Excerpts from a dataset:
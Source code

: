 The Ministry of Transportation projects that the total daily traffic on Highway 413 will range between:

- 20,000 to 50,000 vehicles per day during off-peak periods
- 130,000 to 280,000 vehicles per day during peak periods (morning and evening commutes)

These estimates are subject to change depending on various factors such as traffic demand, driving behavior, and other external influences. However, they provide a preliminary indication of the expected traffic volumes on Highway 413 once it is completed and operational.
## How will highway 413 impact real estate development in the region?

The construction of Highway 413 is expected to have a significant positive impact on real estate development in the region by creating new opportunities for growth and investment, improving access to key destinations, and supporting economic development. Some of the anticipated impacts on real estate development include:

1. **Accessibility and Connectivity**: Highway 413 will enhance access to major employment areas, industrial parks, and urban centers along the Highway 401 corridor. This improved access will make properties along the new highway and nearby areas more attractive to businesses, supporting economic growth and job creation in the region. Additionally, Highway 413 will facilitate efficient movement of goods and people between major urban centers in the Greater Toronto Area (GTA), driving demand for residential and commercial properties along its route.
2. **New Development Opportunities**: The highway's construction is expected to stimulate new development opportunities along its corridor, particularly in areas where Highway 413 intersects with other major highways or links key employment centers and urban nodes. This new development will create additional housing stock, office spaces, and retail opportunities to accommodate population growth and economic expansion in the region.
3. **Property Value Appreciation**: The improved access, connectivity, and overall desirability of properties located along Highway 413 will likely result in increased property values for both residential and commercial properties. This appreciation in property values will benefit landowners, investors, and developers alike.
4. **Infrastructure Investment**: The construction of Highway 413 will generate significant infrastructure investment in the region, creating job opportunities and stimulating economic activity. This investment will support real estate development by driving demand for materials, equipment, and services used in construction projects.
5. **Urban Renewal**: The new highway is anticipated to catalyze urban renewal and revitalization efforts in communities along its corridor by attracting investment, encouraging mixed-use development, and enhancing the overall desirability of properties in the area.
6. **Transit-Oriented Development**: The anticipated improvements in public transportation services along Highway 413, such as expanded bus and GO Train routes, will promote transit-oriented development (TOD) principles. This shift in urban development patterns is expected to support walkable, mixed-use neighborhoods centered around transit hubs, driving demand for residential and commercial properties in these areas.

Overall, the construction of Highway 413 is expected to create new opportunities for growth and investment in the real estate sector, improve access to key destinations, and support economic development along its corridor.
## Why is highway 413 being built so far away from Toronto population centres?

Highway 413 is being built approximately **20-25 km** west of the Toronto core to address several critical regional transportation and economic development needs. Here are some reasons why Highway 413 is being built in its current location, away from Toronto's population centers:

= What is being asked =
The answer consists of the line holding "Overall, the construction" and every line after it up to the end of the records, word for word.

= Result of this exercise =
Overall, the construction of Highway 413 is expected to create new opportunities for growth and investment in the real estate sector, improve access to key destinations, and support economic development along its corridor.
## Why is highway 413 being built so far away from Toronto population centres?

Highway 413 is being built approximately **20-25 km** west of the Toronto core to address several critical regional transportation and economic development needs. Here are some reasons why Highway 413 is being built in its current location, away from Toronto's population centers:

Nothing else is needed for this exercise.